Task goal => Below are records. Find each line in them that holds the word "mera" and copy it.

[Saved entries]

----

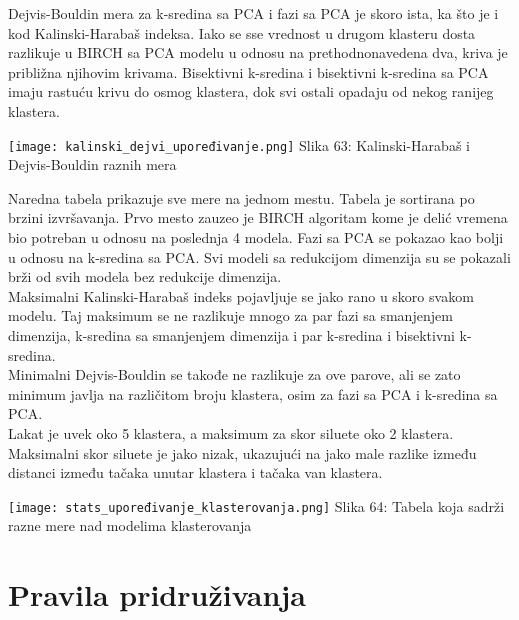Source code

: \documentclass[a4paper]{article}
\begin{document}
{Dejvis-Bouldin mera za k-sredina sa PCA i fazi sa PCA je skoro ista, ka što je i kod Kalinski-Harabaš indeksa. Iako se sse vrednost u drugom klasteru dosta razlikuje u BIRCH sa PCA modelu u odnosu na prethodnonavedena dva, kriva je približna njihovim krivama. Bisektivni k-sredina i bisektivni k-sredina sa PCA imaju rastuću krivu do osmog klastera, dok svi ostali opadaju od nekog ranijeg klastera.

\noindent\begin{minipage}{0.9\textwidth}
\texttt{[image: kalinski\_dejvi\_upoređivanje.png]}
\hphantom{aaaaaaaaaaaaa}Slika 63: Kalinski-Harabaš i Dejvis-Bouldin raznih mera\\
\end{minipage}

Naredna tabela prikazuje sve mere na jednom mestu. Tabela je sortirana po brzini izvršavanja. Prvo mesto zauzeo je BIRCH algoritam kome je delić vremena bio potreban u odnosu na poslednja 4 modela. Fazi sa PCA se pokazao kao bolji u odnosu na k-sredina sa PCA. Svi modeli sa redukcijom dimenzija su se pokazali brži od svih modela bez redukcije dimenzija.\\

Maksimalni Kalinski-Harabaš indeks pojavljuje se jako rano u skoro svakom modelu. Taj maksimum se ne razlikuje mnogo za par fazi sa smanjenjem dimenzija, k-sredina sa smanjenjem dimenzija i par k-sredina i bisektivni k-sredina.\\

Minimalni Dejvis-Bouldin se takođe ne razlikuje za ove parove, ali se zato minimum javlja na različitom broju klastera, osim za fazi sa PCA i k-sredina sa PCA.\\

Lakat je uvek oko 5 klastera, a maksimum za skor siluete oko 2 klastera. Maksimalni skor siluete je jako nizak, ukazujući na jako male razlike između distanci između tačaka unutar klastera i tačaka van klastera.\\

\noindent\begin{minipage}{1.0\textwidth}
\texttt{[image: stats\_upoređivanje\_klasterovanja.png]}
\hphantom{aaaaaaaaa}Slika 64: Tabela koja sadrži razne mere nad modelima klasterovanja\\
\end{minipage}

\section{Pravila pridruživanja}
\label{sec:pravila}

}
\end{document}
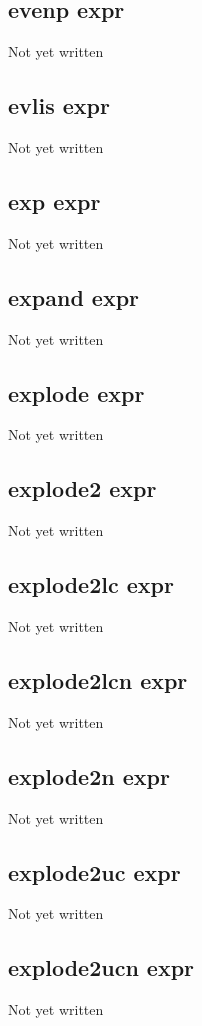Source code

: \documentclass[a4paper,11pt]{article}
\begin{document}
\subsection{\ttfamily evenp expr}
Not yet written

\subsection{\ttfamily evlis expr}
Not yet written

\subsection{\ttfamily exp expr}
Not yet written

\subsection{\ttfamily expand expr}
Not yet written

\subsection{\ttfamily explode expr}
Not yet written

\subsection{\ttfamily explode2 expr}
Not yet written

\subsection{\ttfamily explode2lc expr}
Not yet written

\subsection{\ttfamily explode2lcn expr}
Not yet written

\subsection{\ttfamily explode2n expr}
Not yet written

\subsection{\ttfamily explode2uc expr}
Not yet written

\subsection{\ttfamily explode2ucn expr}
Not yet written
\end{document}
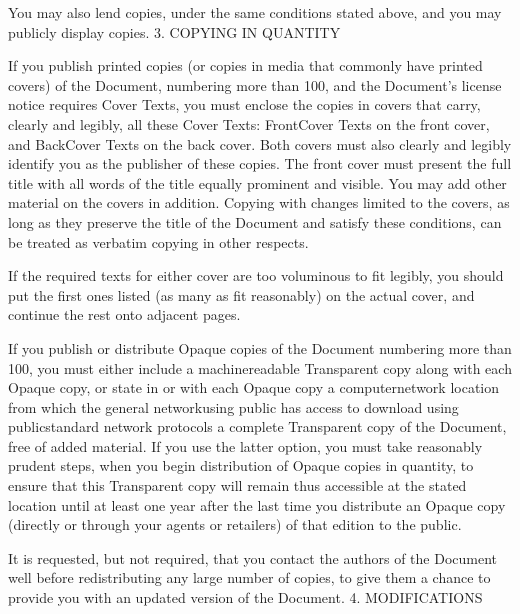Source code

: \documentclass[letterpaper,10pt,english]{sphinxmanual}
\begin{document}
\sphinxAtStartPar
You may also lend copies, under the same conditions stated above, and you may publicly display copies.
3. COPYING IN QUANTITY

\sphinxAtStartPar
If you publish printed copies (or copies in media that commonly have printed covers) of the Document, numbering more than 100, and the Document’s license notice requires Cover Texts, you must enclose the copies in covers that carry, clearly and legibly, all these Cover Texts: Front\sphinxhyphen{}Cover Texts on the front cover, and Back\sphinxhyphen{}Cover Texts on the back cover. Both covers must also clearly and legibly identify you as the publisher of these copies. The front cover must present the full title with all words of the title equally prominent and visible. You may add other material on the covers in addition. Copying with changes limited to the covers, as long as they preserve the title of the Document and satisfy these conditions, can be treated as verbatim copying in other respects.

\sphinxAtStartPar
If the required texts for either cover are too voluminous to fit legibly, you should put the first ones listed (as many as fit reasonably) on the actual cover, and continue the rest onto adjacent pages.

\sphinxAtStartPar
If you publish or distribute Opaque copies of the Document numbering more than 100, you must either include a machine\sphinxhyphen{}readable Transparent copy along with each Opaque copy, or state in or with each Opaque copy a computer\sphinxhyphen{}network location from which the general network\sphinxhyphen{}using public has access to download using public\sphinxhyphen{}standard network protocols a complete Transparent copy of the Document, free of added material. If you use the latter option, you must take reasonably prudent steps, when you begin distribution of Opaque copies in quantity, to ensure that this Transparent copy will remain thus accessible at the stated location until at least one year after the last time you distribute an Opaque copy (directly or through your agents or retailers) of that edition to the public.

\sphinxAtStartPar
It is requested, but not required, that you contact the authors of the Document well before redistributing any large number of copies, to give them a chance to provide you with an updated version of the Document.
4. MODIFICATIONS
\end{document}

----

Final answer =>
{Dejvis-Bouldin mera za k-sredina sa PCA i fazi sa PCA je skoro ista, ka što je i kod Kalinski-Harabaš indeksa. Iako se sse vrednost u drugom klasteru dosta razlikuje u BIRCH sa PCA modelu u odnosu na prethodnonavedena dva, kriva je približna njihovim krivama. Bisektivni k-sredina i bisektivni k-sredina sa PCA imaju rastuću krivu do osmog klastera, dok svi ostali opadaju od nekog ranijeg klastera.
\hphantom{aaaaaaaaaaaaa}Slika 63: Kalinski-Harabaš i Dejvis-Bouldin raznih mera\\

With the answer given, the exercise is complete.